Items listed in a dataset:

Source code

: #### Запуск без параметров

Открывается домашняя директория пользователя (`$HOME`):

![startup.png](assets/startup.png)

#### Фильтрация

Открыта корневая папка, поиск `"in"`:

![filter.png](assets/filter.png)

**Your objective:** Give every entry back unchanged. Leave none out.

**Task result:**
Source code

: #### Запуск без параметров

Открывается домашняя директория пользователя (`$HOME`):

![startup.png](assets/startup.png)

#### Фильтрация

Открыта корневая папка, поиск `"in"`:

![filter.png](assets/filter.png)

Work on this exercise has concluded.